◆ **TASK INPUTS**
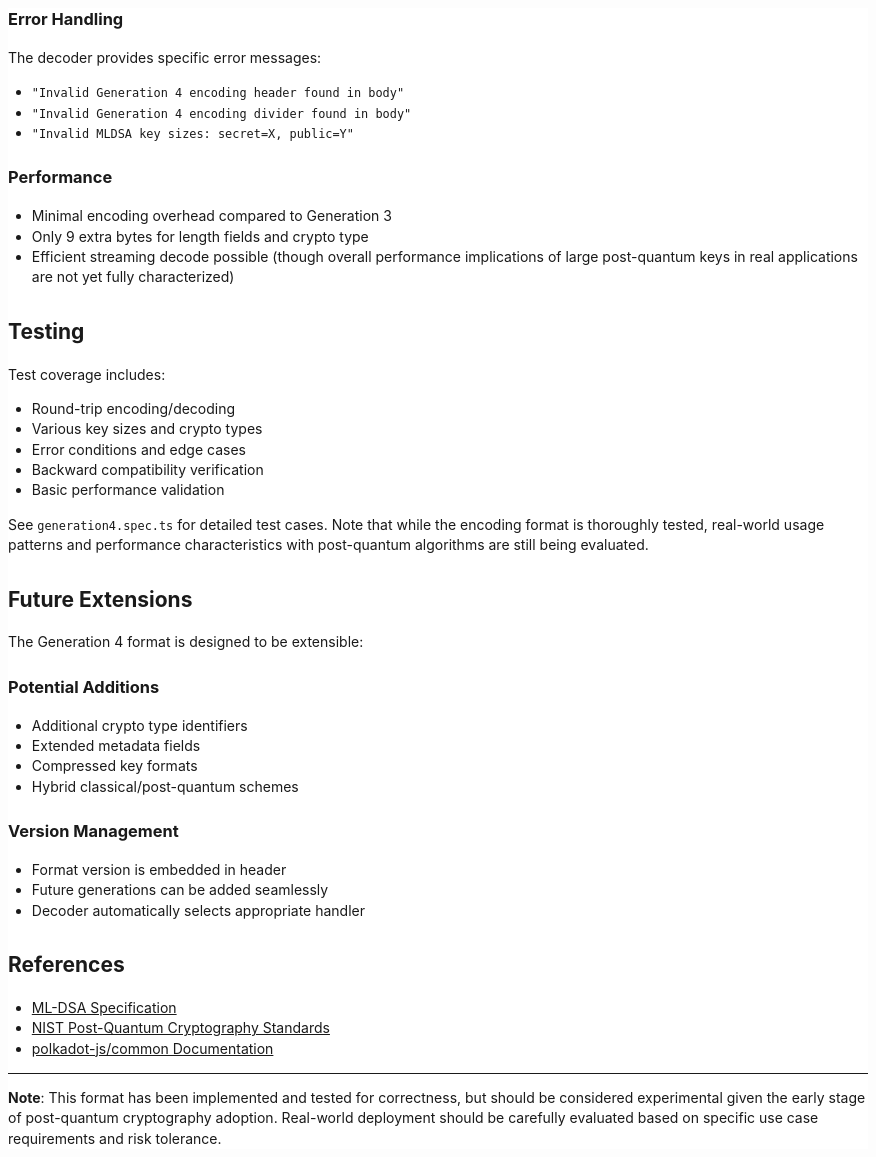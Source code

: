 ### Error Handling
The decoder provides specific error messages:
- `"Invalid Generation 4 encoding header found in body"`
- `"Invalid Generation 4 encoding divider found in body"`
- `"Invalid MLDSA key sizes: secret=X, public=Y"`

### Performance
- Minimal encoding overhead compared to Generation 3
- Only 9 extra bytes for length fields and crypto type
- Efficient streaming decode possible (though overall performance implications of large post-quantum keys in real applications are not yet fully characterized)

## Testing

Test coverage includes:
- Round-trip encoding/decoding
- Various key sizes and crypto types
- Error conditions and edge cases
- Backward compatibility verification
- Basic performance validation

See `generation4.spec.ts` for detailed test cases. Note that while the encoding format is thoroughly tested, real-world usage patterns and performance characteristics with post-quantum algorithms are still being evaluated.

## Future Extensions

The Generation 4 format is designed to be extensible:

### Potential Additions
- Additional crypto type identifiers
- Extended metadata fields
- Compressed key formats
- Hybrid classical/post-quantum schemes

### Version Management
- Format version is embedded in header
- Future generations can be added seamlessly
- Decoder automatically selects appropriate handler

## References

- [ML-DSA Specification](https://csrc.nist.gov/pubs/fips/204/final)
- [NIST Post-Quantum Cryptography Standards](https://csrc.nist.gov/projects/post-quantum-cryptography)
- [polkadot-js/common Documentation](https://polkadot.js.org/docs/)

---

**Note**: This format has been implemented and tested for correctness, but should be considered experimental given the early stage of post-quantum cryptography adoption. Real-world deployment should be carefully evaluated based on specific use case requirements and risk tolerance.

◆ **EXERCISE DIRECTIONS**
The records above should be returned exactly; no image belongs in the copy.

◆ **TASK SOLUTION**
Source code

: ### Error Handling
The decoder provides specific error messages:
- `"Invalid Generation 4 encoding header found in body"`
- `"Invalid Generation 4 encoding divider found in body"`
- `"Invalid MLDSA key sizes: secret=X, public=Y"`

### Performance
- Minimal encoding overhead compared to Generation 3
- Only 9 extra bytes for length fields and crypto type
- Efficient streaming decode possible (though overall performance implications of large post-quantum keys in real applications are not yet fully characterized)

## Testing

Test coverage includes:
- Round-trip encoding/decoding
- Various key sizes and crypto types
- Error conditions and edge cases
- Backward compatibility verification
- Basic performance validation

See `generation4.spec.ts` for detailed test cases. Note that while the encoding format is thoroughly tested, real-world usage patterns and performance characteristics with post-quantum algorithms are still being evaluated.

## Future Extensions

The Generation 4 format is designed to be extensible:

### Potential Additions
- Additional crypto type identifiers
- Extended metadata fields
- Compressed key formats
- Hybrid classical/post-quantum schemes

### Version Management
- Format version is embedded in header
- Future generations can be added seamlessly
- Decoder automatically selects appropriate handler

## References

- [ML-DSA Specification](https://csrc.nist.gov/pubs/fips/204/final)
- [NIST Post-Quantum Cryptography Standards](https://csrc.nist.gov/projects/post-quantum-cryptography)
- [polkadot-js/common Documentation](https://polkadot.js.org/docs/)

---

**Note**: This format has been implemented and tested for correctness, but should be considered experimental given the early stage of post-quantum cryptography adoption. Real-world deployment should be carefully evaluated based on specific use case requirements and risk tolerance.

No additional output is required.